__Task prompt__.
Of the entries below, restate word for word only the section that runs from the line with "- La manipulation" to the line with "- Manipulation avancée", counting both ends.

***** Exercise input

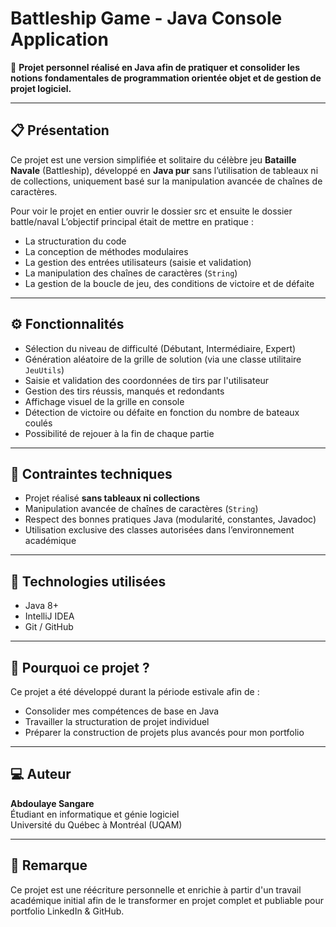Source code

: # Battleship Game - Java Console Application

🎯 **Projet personnel réalisé en Java afin de pratiquer et consolider les notions fondamentales de programmation orientée objet et de gestion de projet logiciel.**

---

## 📋 Présentation

Ce projet est une version simplifiée et solitaire du célèbre jeu **Bataille Navale** (Battleship), développé en **Java pur** sans l’utilisation de tableaux ni de collections, uniquement basé sur la manipulation avancée de chaînes de caractères.

Pour voir le projet en entier ouvrir le dossier src et ensuite le dossier battle/naval
L’objectif principal était de mettre en pratique :

- La structuration du code
- La conception de méthodes modulaires
- La gestion des entrées utilisateurs (saisie et validation)
- La manipulation des chaînes de caractères (`String`)
- La gestion de la boucle de jeu, des conditions de victoire et de défaite

---

## ⚙ Fonctionnalités

- Sélection du niveau de difficulté (Débutant, Intermédiaire, Expert)
- Génération aléatoire de la grille de solution (via une classe utilitaire `JeuUtils`)
- Saisie et validation des coordonnées de tirs par l'utilisateur
- Gestion des tirs réussis, manqués et redondants
- Affichage visuel de la grille en console
- Détection de victoire ou défaite en fonction du nombre de bateaux coulés
- Possibilité de rejouer à la fin de chaque partie

---

## 📌 Contraintes techniques

- Projet réalisé **sans tableaux ni collections**
- Manipulation avancée de chaînes de caractères (`String`)
- Respect des bonnes pratiques Java (modularité, constantes, Javadoc)
- Utilisation exclusive des classes autorisées dans l’environnement académique

---

## 🚀 Technologies utilisées

- Java 8+
- IntelliJ IDEA
- Git / GitHub

---

## 📖 Pourquoi ce projet ?

Ce projet a été développé durant la période estivale afin de :

- Consolider mes compétences de base en Java
- Travailler la structuration de projet individuel
- Préparer la construction de projets plus avancés pour mon portfolio

---


## 💻 Auteur

**Abdoulaye Sangare**  
Étudiant en informatique et génie logiciel  
Université du Québec à Montréal (UQAM)

---

## 📝 Remarque

Ce projet est une réécriture personnelle et enrichie à partir d'un travail académique initial afin de le transformer en projet complet et publiable pour portfolio LinkedIn & GitHub.
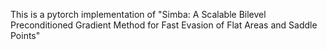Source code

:This is a pytorch implementation of "Simba: A Scalable Bilevel Preconditioned Gradient Method for Fast Evasion of Flat Areas and Saddle Points"
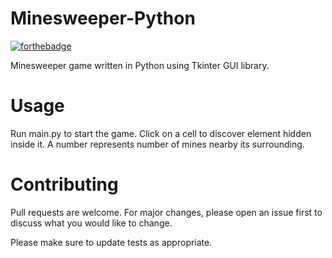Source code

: # Minesweeper-Python
[![forthebadge](https://forthebadge.com/images/badges/made-with-python.svg)](https://forthebadge.com)

   Minesweeper game written in Python using Tkinter GUI library.

# Usage
  Run main.py to start the game. Click on a cell to discover element hidden inside it. A number represents number of mines nearby its surrounding.

# Contributing
   Pull requests are welcome. For major changes, please open an issue first to discuss what you would like to change.

   Please make sure to update tests as appropriate.
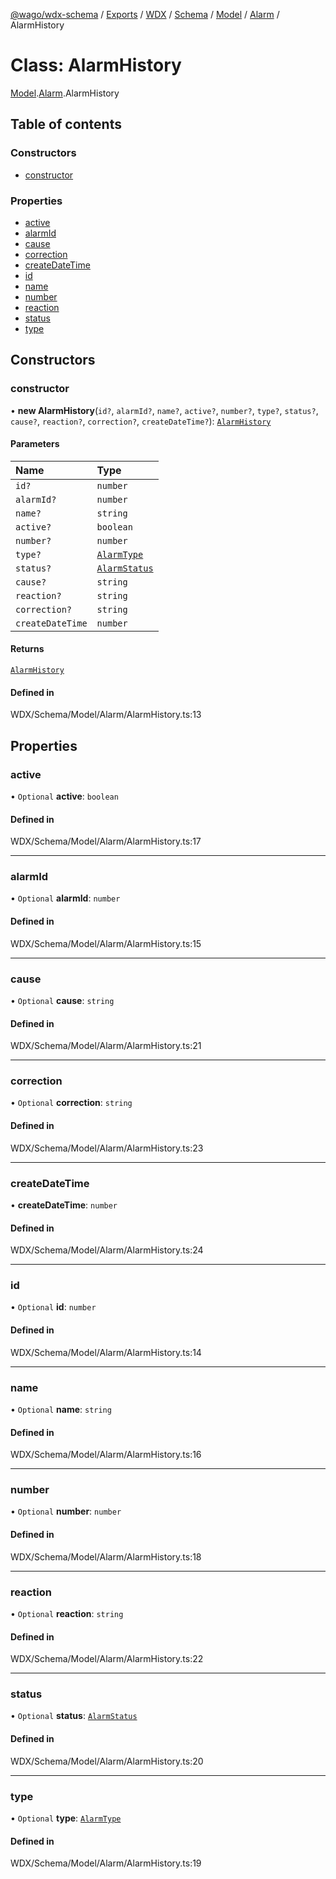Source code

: [@wago/wdx-schema](../README.md) / [Exports](../modules.md) / [WDX](../modules/WDX.md) / [Schema](../modules/WDX.Schema.md) / [Model](../modules/WDX.Schema.Model.md) / [Alarm](../modules/WDX.Schema.Model.Alarm.md) / AlarmHistory

# Class: AlarmHistory

[Model](../modules/WDX.Schema.Model.md).[Alarm](../modules/WDX.Schema.Model.Alarm.md).AlarmHistory

## Table of contents

### Constructors

- [constructor](WDX.Schema.Model.Alarm.AlarmHistory.md#constructor)

### Properties

- [active](WDX.Schema.Model.Alarm.AlarmHistory.md#active)
- [alarmId](WDX.Schema.Model.Alarm.AlarmHistory.md#alarmid)
- [cause](WDX.Schema.Model.Alarm.AlarmHistory.md#cause)
- [correction](WDX.Schema.Model.Alarm.AlarmHistory.md#correction)
- [createDateTime](WDX.Schema.Model.Alarm.AlarmHistory.md#createdatetime)
- [id](WDX.Schema.Model.Alarm.AlarmHistory.md#id)
- [name](WDX.Schema.Model.Alarm.AlarmHistory.md#name)
- [number](WDX.Schema.Model.Alarm.AlarmHistory.md#number)
- [reaction](WDX.Schema.Model.Alarm.AlarmHistory.md#reaction)
- [status](WDX.Schema.Model.Alarm.AlarmHistory.md#status)
- [type](WDX.Schema.Model.Alarm.AlarmHistory.md#type)

## Constructors

### constructor

• **new AlarmHistory**(`id?`, `alarmId?`, `name?`, `active?`, `number?`, `type?`, `status?`, `cause?`, `reaction?`, `correction?`, `createDateTime?`): [`AlarmHistory`](WDX.Schema.Model.Alarm.AlarmHistory.md)

#### Parameters

| Name | Type |
| :------ | :------ |
| `id?` | `number` |
| `alarmId?` | `number` |
| `name?` | `string` |
| `active?` | `boolean` |
| `number?` | `number` |
| `type?` | [`AlarmType`](../enums/WDX.Schema.Model.Alarm.AlarmType.md) |
| `status?` | [`AlarmStatus`](../enums/WDX.Schema.Model.Alarm.AlarmStatus.md) |
| `cause?` | `string` |
| `reaction?` | `string` |
| `correction?` | `string` |
| `createDateTime` | `number` |

#### Returns

[`AlarmHistory`](WDX.Schema.Model.Alarm.AlarmHistory.md)

#### Defined in

WDX/Schema/Model/Alarm/AlarmHistory.ts:13

## Properties

### active

• `Optional` **active**: `boolean`

#### Defined in

WDX/Schema/Model/Alarm/AlarmHistory.ts:17

___

### alarmId

• `Optional` **alarmId**: `number`

#### Defined in

WDX/Schema/Model/Alarm/AlarmHistory.ts:15

___

### cause

• `Optional` **cause**: `string`

#### Defined in

WDX/Schema/Model/Alarm/AlarmHistory.ts:21

___

### correction

• `Optional` **correction**: `string`

#### Defined in

WDX/Schema/Model/Alarm/AlarmHistory.ts:23

___

### createDateTime

• **createDateTime**: `number`

#### Defined in

WDX/Schema/Model/Alarm/AlarmHistory.ts:24

___

### id

• `Optional` **id**: `number`

#### Defined in

WDX/Schema/Model/Alarm/AlarmHistory.ts:14

___

### name

• `Optional` **name**: `string`

#### Defined in

WDX/Schema/Model/Alarm/AlarmHistory.ts:16

___

### number

• `Optional` **number**: `number`

#### Defined in

WDX/Schema/Model/Alarm/AlarmHistory.ts:18

___

### reaction

• `Optional` **reaction**: `string`

#### Defined in

WDX/Schema/Model/Alarm/AlarmHistory.ts:22

___

### status

• `Optional` **status**: [`AlarmStatus`](../enums/WDX.Schema.Model.Alarm.AlarmStatus.md)

#### Defined in

WDX/Schema/Model/Alarm/AlarmHistory.ts:20

___

### type

• `Optional` **type**: [`AlarmType`](../enums/WDX.Schema.Model.Alarm.AlarmType.md)

#### Defined in

WDX/Schema/Model/Alarm/AlarmHistory.ts:19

**********

__Response to this exercise__.
- La manipulation des chaînes de caractères (`String`)
- La gestion de la boucle de jeu, des conditions de victoire et de défaite

---

## ⚙ Fonctionnalités

- Sélection du niveau de difficulté (Débutant, Intermédiaire, Expert)
- Génération aléatoire de la grille de solution (via une classe utilitaire `JeuUtils`)
- Saisie et validation des coordonnées de tirs par l'utilisateur
- Gestion des tirs réussis, manqués et redondants
- Affichage visuel de la grille en console
- Détection de victoire ou défaite en fonction du nombre de bateaux coulés
- Possibilité de rejouer à la fin de chaque partie

---

## 📌 Contraintes techniques

- Projet réalisé **sans tableaux ni collections**
- Manipulation avancée de chaînes de caractères (`String`)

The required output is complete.